Concomitant infection by both bacteria and fungus is not uncommon, since they share the same predisposing factors. The relative frequency of different bacteria as causative agents in keratitis may vary geographically. Pseudomonas species is reported to be the most commonly isolated organism (7),(8), especially in association with daily or extended wear contact lenses (8),(9). Being widely distributed in nature, pseudomonas can easily contaminate ophthalmical preparations (9),cosmetics (10), etc. Pseudomonas produces perhaps the most distinctive bacterial corneal infection, but ulcers caused by other Gram negative bacteria lack such discriminating features. The bacterial corneal infection caused by Pseudomonas presents with a rapidly progressive central or paracentral broad shallow ulcer, with a copious mucopurulent, yellowish green exudate that adheres tenaciously to the grey ulcer surface and covers the conjunctiva. The remaining cornea has a ground glass appearance with loss of transparency or a diffuse graying of the epithelium away from the ulcer site (12). The ulcer can progress rapidly (with or without treatment) to a stromal abscess that can spread concentrically and symmetrically to form a ring ulcer, which is accompanied by a large hypopyon. Perforation is a distinct threat. Several clinical types of pseudomonas keratitis are seen. The most common one is caused by a cornea virulent strain that has the potential for the rapid destruction of the stroma and early descematocele formation (liquefactive necrosis), with risk of perforation within a day. The virulence is attributed to the production of proteolytic enzymes.
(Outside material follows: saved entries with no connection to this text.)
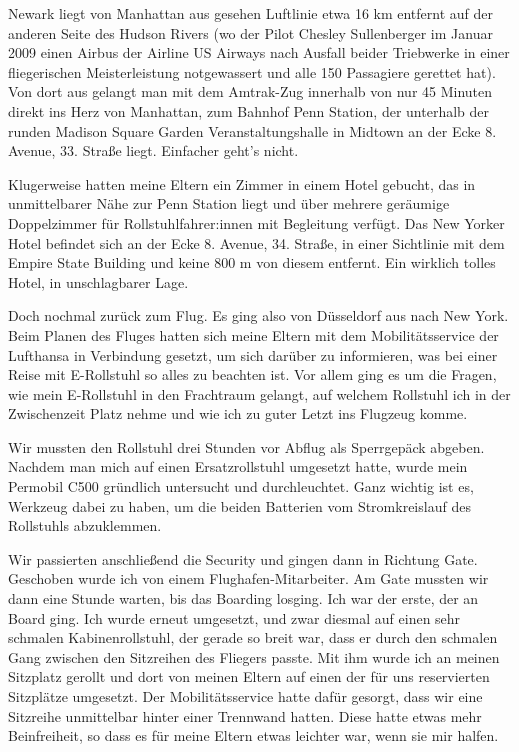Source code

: \documentclass[fontsize=14pt,a4paper,headinclude,DIV=calc,automark]{scrbook}
\begin{document}
Newark liegt von Manhattan aus gesehen Luftlinie etwa 16 km entfernt auf der anderen Seite des Hudson Rivers (wo der Pilot Chesley Sullenberger im Januar 2009 einen Airbus der Airline US Airways nach Ausfall beider Triebwerke in einer fliegerischen Meisterleistung notgewassert und alle 150 Passagiere gerettet hat). Von dort aus gelangt man mit dem Amtrak-Zug innerhalb von nur 45 Minuten direkt ins Herz von Manhattan, zum Bahnhof Penn Station, der unterhalb der runden Madison Square Garden Veranstaltungshalle in Midtown an der Ecke 8. Avenue, 33. Straße liegt. Einfacher geht’s nicht.

Klugerweise hatten meine Eltern ein Zimmer in einem Hotel gebucht, das in unmittelbarer Nähe zur Penn Station liegt und über mehrere geräumige Doppelzimmer für Rollstuhlfahrer:innen mit Begleitung verfügt. Das New Yorker Hotel befindet sich an der Ecke 8. Avenue, 34. Straße, in einer Sichtlinie mit dem Empire State Building und keine 800 m von diesem entfernt. Ein wirklich tolles Hotel, in unschlagbarer Lage.

Doch nochmal zurück zum Flug. Es ging also von Düsseldorf aus nach New York. Beim Planen des Fluges hatten sich meine Eltern mit dem Mobilitätsservice der Lufthansa in Verbindung gesetzt, um sich darüber zu informieren, was bei einer Reise mit E-Rollstuhl so alles zu beachten ist. Vor allem ging es um die Fragen, wie mein E-Rollstuhl in den Frachtraum gelangt, auf welchem Rollstuhl ich in der Zwischenzeit Platz nehme und wie ich zu guter Letzt ins Flugzeug komme.

Wir mussten den Rollstuhl drei Stunden vor Abflug als Sperrgepäck abgeben. Nachdem man mich auf einen Ersatzrollstuhl umgesetzt hatte, wurde mein Permobil C500 gründlich untersucht und durchleuchtet. Ganz wichtig ist es, Werkzeug dabei zu haben, um die beiden Batterien vom Stromkreislauf des Rollstuhls abzuklemmen.

Wir passierten anschließend die Security und gingen dann in Richtung Gate. Geschoben wurde ich von einem Flughafen-Mitarbeiter. Am Gate mussten wir dann eine Stunde warten, bis das Boarding losging. Ich war der erste, der an Board ging. Ich wurde erneut umgesetzt, und zwar diesmal auf einen sehr schmalen Kabinenrollstuhl, der gerade so breit war, dass er durch den schmalen Gang zwischen den Sitzreihen des Fliegers passte. Mit ihm wurde ich an meinen Sitzplatz gerollt und dort von meinen Eltern auf einen der für uns reservierten Sitzplätze umgesetzt. Der Mobilitätsservice hatte dafür gesorgt, dass wir eine Sitzreihe unmittelbar hinter einer Trennwand hatten. Diese hatte etwas mehr Beinfreiheit, so dass es für meine Eltern etwas leichter war, wenn sie mir halfen.
\end{document}
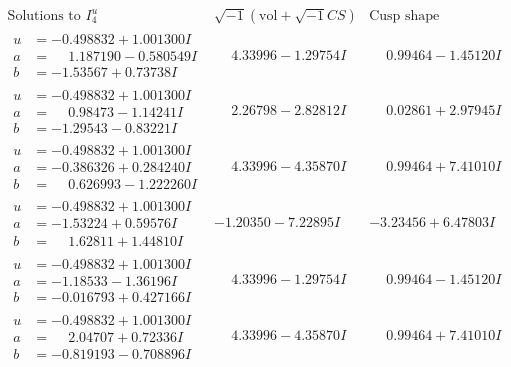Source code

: \documentclass[1p]{elsarticle_modified}
\theoremstyle{definition}
\newcommand{\I}{\sqrt{-1}}
\begin{document}
$$\begin{array}{c|c|c}  
\text{Solutions to }I^u_{4}& \I (\text{vol} + \sqrt{-1}CS) & \text{Cusp shape}\\
 \hline 
\begin{aligned}
u &= -0.498832 + 1.001300 I \\
a &= \phantom{-}1.187190 - 0.580549 I \\
b &= -1.53567 + 0.73738 I\end{aligned}
 & \phantom{-}4.33996 - 1.29754 I & \phantom{-}0.99464 - 1.45120 I \\ \hline\begin{aligned}
u &= -0.498832 + 1.001300 I \\
a &= \phantom{-}0.98473 - 1.14241 I \\
b &= -1.29543 - 0.83221 I\end{aligned}
 & \phantom{-}2.26798 - 2.82812 I & \phantom{-}0.02861 + 2.97945 I \\ \hline\begin{aligned}
u &= -0.498832 + 1.001300 I \\
a &= -0.386326 + 0.284240 I \\
b &= \phantom{-}0.626993 - 1.222260 I\end{aligned}
 & \phantom{-}4.33996 - 4.35870 I & \phantom{-}0.99464 + 7.41010 I \\ \hline\begin{aligned}
u &= -0.498832 + 1.001300 I \\
a &= -1.53224 + 0.59576 I \\
b &= \phantom{-}1.62811 + 1.44810 I\end{aligned}
 & -1.20350 - 7.22895 I & -3.23456 + 6.47803 I \\ \hline\begin{aligned}
u &= -0.498832 + 1.001300 I \\
a &= -1.18533 - 1.36196 I \\
b &= -0.016793 + 0.427166 I\end{aligned}
 & \phantom{-}4.33996 - 1.29754 I & \phantom{-}0.99464 - 1.45120 I \\ \hline\begin{aligned}
u &= -0.498832 + 1.001300 I \\
a &= \phantom{-}2.04707 + 0.72336 I \\
b &= -0.819193 - 0.708896 I\end{aligned}
 & \phantom{-}4.33996 - 4.35870 I & \phantom{-}0.99464 + 7.41010 I \\ \hline\begin{aligned}

\end{aligned}
\end{array}$$
\end{document}
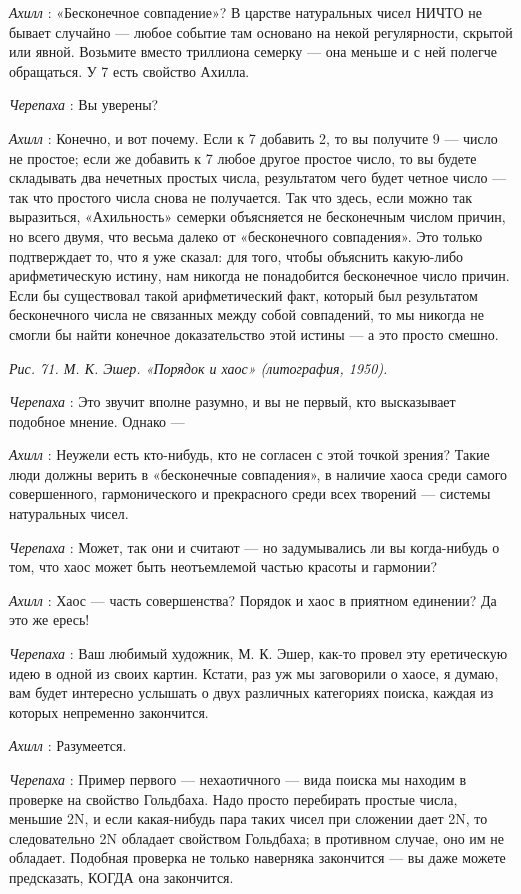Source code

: \emph{Ахилл} : «Бесконечное совпадение»? В царстве натуральных чисел НИЧТО не бывает случайно --- любое событие там основано на некой регулярности, скрытой или явной. Возьмите вместо триллиона семерку --- она меньше и с ней полегче обращаться. У 7 есть свойство Ахилла.

\emph{Черепаха} : Вы уверены?

\emph{Ахилл} : Конечно, и вот почему. Если к 7 добавить 2, то вы получите 9 --- число не простое; если же добавить к 7 любое другое простое число, то вы будете складывать два нечетных простых числа, результатом чего будет четное число --- так что простого числа снова не получается. Так что здесь, если можно так выразиться, «Ахильность» семерки объясняется не бесконечным числом причин, но всего двумя, что весьма далеко от «бесконечного совпадения». Это только подтверждает то, что я уже сказал: для того, чтобы объяснить какую-либо арифметическую истину, нам никогда не понадобится бесконечное число причин. Если бы существовал такой арифметический факт, который был результатом бесконечного числа не связанных между собой совпадений, то мы никогда не смогли бы найти конечное доказательство этой истины --- а это просто смешно.

\emph{Рис. 71. М. К. Эшер. «Порядок и хаос» (литография, 1950).}

\emph{Черепаха} : Это звучит вполне разумно, и вы не первый, кто высказывает подобное мнение. Однако ---

\emph{Ахилл} : Неужели есть кто-нибудь, кто не согласен с этой точкой зрения? Такие люди должны верить в «бесконечные совпадения», в наличие хаоса среди самого совершенного, гармонического и прекрасного среди всех творений --- системы натуральных чисел.

\emph{Черепаха} : Может, так они и считают --- но задумывались ли вы когда-нибудь о том, что хаос может быть неотъемлемой частью красоты и гармонии?

\emph{Ахилл} : Хаос --- часть совершенства? Порядок и хаос в приятном единении? Да это же ересь!

\emph{Черепаха} : Ваш любимый художник, М. К. Эшер, как-то провел эту еретическую идею в одной из своих картин. Кстати, раз уж мы заговорили о хаосе, я думаю, вам будет интересно услышать о двух различных категориях поиска, каждая из которых непременно закончится.

\emph{Ахилл} : Разумеется.

\emph{Черепаха} : Пример первого --- нехаотичного --- вида поиска мы находим в проверке на свойство Гольдбаха. Надо просто перебирать простые числа, меньшие 2N, и если какая-нибудь пара таких чисел при сложении дает 2N, то следовательно 2N обладает свойством Гольдбаха; в противном случае, оно им не обладает. Подобная проверка не только наверняка закончится --- вы даже можете предсказать, КОГДА она закончится.

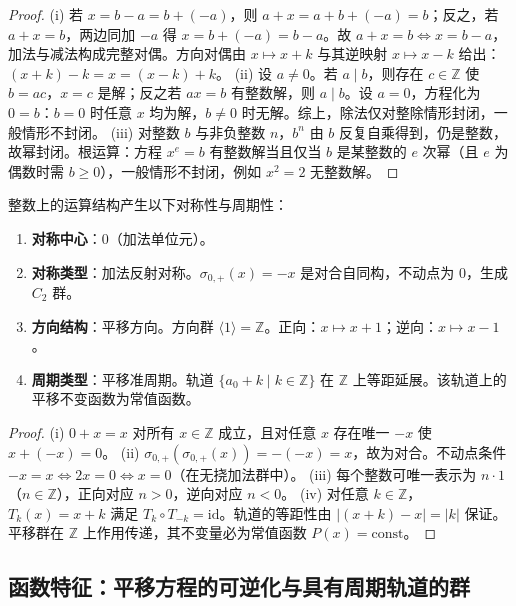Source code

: \begin{proof}
(i) 若 $x = b - a = b + (-a)$，则 $a + x = a + b + (-a) = b$；反之，若 $a + x = b$，两边同加 $-a$ 得 $x = b + (-a) = b - a$。故 $a + x = b \iff x = b - a$，加法与减法构成完整对偶。方向对偶由 $x \mapsto x + k$ 与其逆映射 $x \mapsto x - k$ 给出：$(x+k)-k = x = (x-k)+k$。
(ii) 设 $a \neq 0$。若 $a \mid b$，则存在 $c \in \mathbb{Z}$ 使 $b = ac$，$x = c$ 是解；反之若 $ax = b$ 有整数解，则 $a \mid b$。设 $a = 0$，方程化为 $0 = b$：$b = 0$ 时任意 $x$ 均为解，$b \neq 0$ 时无解。综上，除法仅对整除情形封闭，一般情形不封闭。
(iii) 对整数 $b$ 与非负整数 $n$，$b^n$ 由 $b$ 反复自乘得到，仍是整数，故幂封闭。根运算：方程 $x^e = b$ 有整数解当且仅当 $b$ 是某整数的 $e$ 次幂（且 $e$ 为偶数时需 $b \geq 0$），一般情形不封闭，例如 $x^2 = 2$ 无整数解。
\end{proof}

\begin{proposition}\label{prop:integer_symmetry_direction_period}
整数上的运算结构产生以下对称性与周期性：
\begin{enumerate}[label=(\roman*)]
    \item \textbf{对称中心}：$0$（加法单位元）。
    \item \textbf{对称类型}：加法反射对称。$\sigma_{0,+}(x) = -x$ 是对合自同构，不动点为 $0$，生成 $C_2$ 群。
    \item \textbf{方向结构}：平移方向。方向群 $\langle 1 \rangle = \mathbb{Z}$。正向：$x \mapsto x + 1$；逆向：$x \mapsto x - 1$。
    \item \textbf{周期类型}：平移准周期。轨道 $\{a_0 + k \mid k \in \mathbb{Z}\}$ 在 $\mathbb{Z}$ 上等距延展。该轨道上的平移不变函数为常值函数。
\end{enumerate}
\end{proposition}

\begin{proof}
(i) $0 + x = x$ 对所有 $x \in \mathbb{Z}$ 成立，且对任意 $x$ 存在唯一 $-x$ 使 $x + (-x) = 0$。
(ii) $\sigma_{0,+}(\sigma_{0,+}(x)) = -(-x) = x$，故为对合。不动点条件 $-x = x \iff 2x = 0 \iff x = 0$（在无挠加法群中）。
(iii) 每个整数可唯一表示为 $n \cdot 1$（$n \in \mathbb{Z}$），正向对应 $n>0$，逆向对应 $n<0$。
(iv) 对任意 $k \in \mathbb{Z}$，$T_k(x) = x + k$ 满足 $T_k \circ T_{-k} = \text{id}$。轨道的等距性由 $|(x+k) - x| = |k|$ 保证。平移群在 $\mathbb{Z}$ 上作用传递，其不变量必为常值函数 $P(x) = \text{const}$。
\end{proof}

\subsection{\texorpdfstring{函数特征：平移方程的可逆化与具有周期轨道的群}{函数特征：平移方程的可逆化与具有周期轨道的群}}

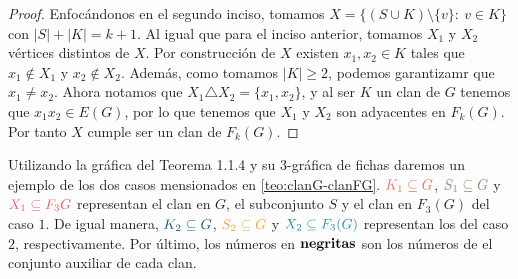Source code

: \begin{proof}
        Enfoc\'andonos en el segundo inciso, tomamos $X = \{(S\cup K) \setminus
        \{v\}\colon\ v \in K \}$ con $|S| + |K| = k+1$. Al igual que para el inciso
        anterior, tomamos $X_1$ y $X_2$ v\'ertices distintos de $X$. Por
        construcci\'on de $X$ existen $x_1, x_2 \in K$ tales que $x_1 \notin
        X_1$ y $x_2 \notin X_2$. Adem\'as, como tomamos $|K| \geq 2$, podemos
        garantizamr que $x_1 \neq x_2$. Ahora notamos que $X_1 \triangle X_2 =
        \{x_1, x_2\}$, y al ser $K$ un clan de $G$ tenemos que $x_1x_2 \in
        E(G)$, por lo que tenemos que $X_1$ y $X_2$ son adyacentes en $F_k(G)$.
        Por tanto $X$ cumple ser un clan de $F_k(G)$.
    \end{proof}
    
    Utilizando la gr\'afica del Teorema 1.1.4 y su $3$-gr\'afica de fichas
    daremos un ejemplo de los dos casos mensionados en \cref{teo:clanG-clanFG}.
    ${\color{salmon}K_1 \subseteq G}$, ${\color{baige}S_1\subseteq G}$ y
    ${\color{rosa}X_1\subseteq F_3{G}}$ representan el clan en $G$, el
    subconjunto $S$ y el clan en $F_3(G)$ del caso $1$. De igual manera,
    ${\color{azulOscuro}K_2\subseteq G}$, ${\color{amarilloOscuro}S_2\subseteq
    G}$ y ${\color{azulMetal}X_2 \subseteq F_3(G)}$ representan los del caso
    $2$, respectivamente. Por \'ultimo, los n\'umeros en ${\bf negritas}$ son
    los n\'umeros de el conjunto auxiliar de cada clan.

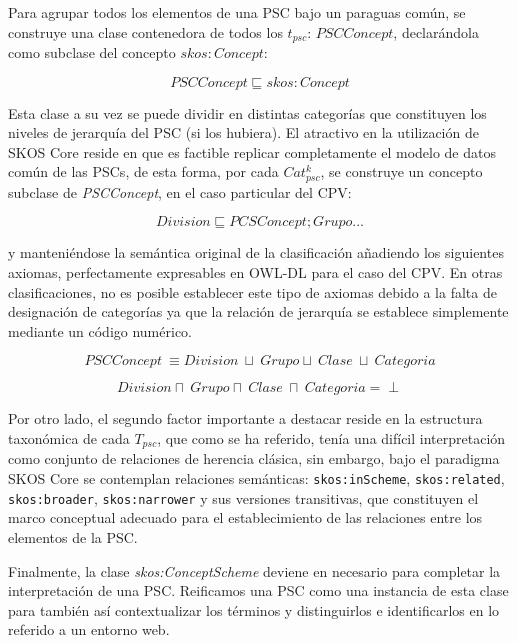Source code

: Para agrupar todos los elementos de una \gls{PSC} bajo un paraguas común, se construye una
clase contenedora de todos los $t_{psc}$: $PSCConcept$, declarándola como
subclase del concepto $skos:Concept$: 

\begin{equation}
 PSCConcept \sqsubseteq skos:Concept
\end{equation}

Esta clase a su vez se puede dividir en distintas categorías que constituyen
los niveles de jerarquía del PSC (si los hubiera). El atractivo en la utilización de SKOS Core reside 
en que es factible replicar completamente el modelo de datos común de las PSCs, de esta forma, por cada $Cat_{psc}^k$,
se construye un concepto subclase de \textit{PSCConcept}, en el caso particular del \gls{CPV}:

\begin{equation}
 Division \sqsubseteq PCSConcept;Grupo \text{...}
\end{equation}

y manteniéndose la semántica original de la clasificación añadiendo los siguientes
axiomas, perfectamente expresables en OWL-DL para el caso del CPV. En otras clasificaciones, no 
es posible establecer este tipo de axiomas debido a la falta de designación de categorías ya que la 
relación de jerarquía se establece simplemente mediante un código numérico.

\begin{equation}
 PSCConcept\ \equiv Division\ \sqcup\ Grupo \sqcup\ Clase\ \sqcup\ Categoria
\end{equation}

\begin{equation}
Division \sqcap\ Grupo \sqcap\ Clase\ \sqcap\ Categoria = \perp
\end{equation}

Por otro lado, el segundo factor importante a destacar reside en la estructura taxonómica de cada
$T_{psc}$, que como se ha referido, tenía una difícil interpretación como conjunto de
relaciones de herencia clásica, sin embargo, bajo el paradigma SKOS Core se contemplan relaciones 
semánticas: \texttt{skos:inScheme}, \texttt{skos:related}, \texttt{skos:broader}, \texttt{skos:narrower} y sus versiones transitivas, que
constituyen el marco conceptual adecuado para el establecimiento de las relaciones entre los elementos de la PSC.

Finalmente, la clase \textit{skos:ConceptScheme} deviene en necesario para completar la interpretación de una PSC. 
Reificamos una PSC como una instancia de esta clase para también así contextualizar 
los términos y distinguirlos e identificarlos en lo referido a un entorno web.

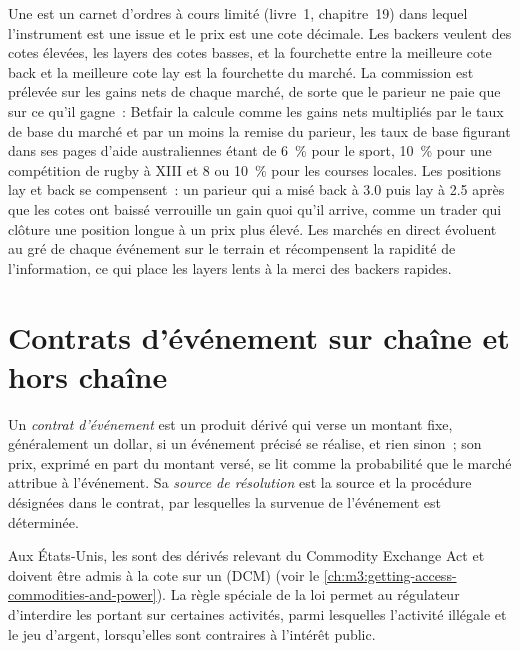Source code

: Une  est un carnet d'ordres à cours limité (livre~1, chapitre~19) dans lequel l'instrument est une issue et le prix est une cote décimale.
Les backers veulent des cotes élevées, les layers des cotes basses, et la fourchette entre la meilleure cote back et la meilleure cote lay est la fourchette du marché. La commission est prélevée sur les gains nets de
chaque marché, de sorte que le parieur ne paie que sur ce qu'il gagne~: Betfair la calcule comme les gains nets multipliés par le taux de base du marché et par un moins la
remise du parieur, les taux de base figurant dans ses pages d'aide australiennes étant de 6~\% pour le sport, 10~\% pour une compétition de rugby à XIII et 8 ou 10~\% pour les
courses locales. Les positions lay et back se compensent~: un parieur qui a misé back à 3.0 puis lay à 2.5 après que les cotes ont baissé verrouille un gain
quoi qu'il arrive, comme un trader qui clôture une position longue à un prix plus élevé. Les marchés en direct évoluent au gré de chaque événement sur le
terrain et récompensent la rapidité de l'information, ce qui place les layers lents à la merci des backers rapides.

\section{Contrats d'événement sur chaîne et hors chaîne}

\begin{definition}\label{def:m3:prediction-and-betting-markets:event}
Un \emph{contrat d'événement} est un produit dérivé qui verse un montant fixe, généralement un dollar, si un événement précisé se réalise, et rien
sinon~; son prix, exprimé en part du montant versé, se lit comme la probabilité que le marché attribue à l'événement. Sa \emph{source de résolution}
est la source et la procédure désignées dans le contrat, par lesquelles la survenue de l'événement est déterminée.
\end{definition}

Aux États-Unis, les  sont des dérivés relevant du Commodity Exchange Act et doivent être admis à la cote sur un
 (DCM) (voir le \cref{ch:m3:getting-access-commodities-and-power}). La règle spéciale de la loi permet au régulateur d'interdire les  portant sur certaines
activités, parmi lesquelles l'activité illégale et le jeu d'argent, lorsqu'elles sont contraires à l'intérêt public.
The fungi are opportunistic organisms and colonize when the natural defenses of the eye are abrogated. Essentially, all are saprobic fungi and are not associated with infection in healthy individuals(11). Injudicious use of corticosteriods and antibacterial agents for external ocular disease enhances the risk of keratomycosis Under normal conditions, saprophytic fungi are destroyed by humoral and cellular defense mechanisms and a large number of spores of aspergillus and fusarium generally produce only mild keratitis. However, when corticosteroids or immunosuppressive agents are given, the invasive ability of the fungus is enhanced.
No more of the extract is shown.